MATERIAL SHOWN Start Marker

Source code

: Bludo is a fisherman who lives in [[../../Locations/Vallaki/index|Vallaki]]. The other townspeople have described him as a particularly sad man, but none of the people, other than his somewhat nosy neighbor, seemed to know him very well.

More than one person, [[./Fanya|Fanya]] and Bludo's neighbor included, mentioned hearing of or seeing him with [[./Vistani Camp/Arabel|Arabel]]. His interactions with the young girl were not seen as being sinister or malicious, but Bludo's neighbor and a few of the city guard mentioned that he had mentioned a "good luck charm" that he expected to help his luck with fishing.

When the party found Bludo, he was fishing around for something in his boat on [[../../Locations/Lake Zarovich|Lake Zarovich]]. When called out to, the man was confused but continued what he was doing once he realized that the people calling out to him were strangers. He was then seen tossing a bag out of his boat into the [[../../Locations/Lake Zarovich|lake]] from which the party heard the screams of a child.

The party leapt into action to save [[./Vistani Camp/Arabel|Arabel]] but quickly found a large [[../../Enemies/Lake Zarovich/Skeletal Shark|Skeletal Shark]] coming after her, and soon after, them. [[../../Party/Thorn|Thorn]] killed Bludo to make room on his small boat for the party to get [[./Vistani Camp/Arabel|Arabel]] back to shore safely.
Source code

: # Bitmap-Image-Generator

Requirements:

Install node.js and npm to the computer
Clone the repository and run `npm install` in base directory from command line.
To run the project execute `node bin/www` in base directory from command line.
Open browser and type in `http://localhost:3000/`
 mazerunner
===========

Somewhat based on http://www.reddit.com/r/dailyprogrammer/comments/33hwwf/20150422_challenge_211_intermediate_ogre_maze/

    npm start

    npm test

MATERIAL SHOWN End Marker

PROBLEM TO WORK ON => Show every line above where "Zarovich" is found.

ANSWER FOR THE TASK =>
When the party found Bludo, he was fishing around for something in his boat on [[../../Locations/Lake Zarovich|Lake Zarovich]]. When called out to, the man was confused but continued what he was doing once he realized that the people calling out to him were strangers. He was then seen tossing a bag out of his boat into the [[../../Locations/Lake Zarovich|lake]] from which the party heard the screams of a child.
The party leapt into action to save [[./Vistani Camp/Arabel|Arabel]] but quickly found a large [[../../Enemies/Lake Zarovich/Skeletal Shark|Skeletal Shark]] coming after her, and soon after, them. [[../../Party/Thorn|Thorn]] killed Bludo to make room on his small boat for the party to get [[./Vistani Camp/Arabel|Arabel]] back to shore safely.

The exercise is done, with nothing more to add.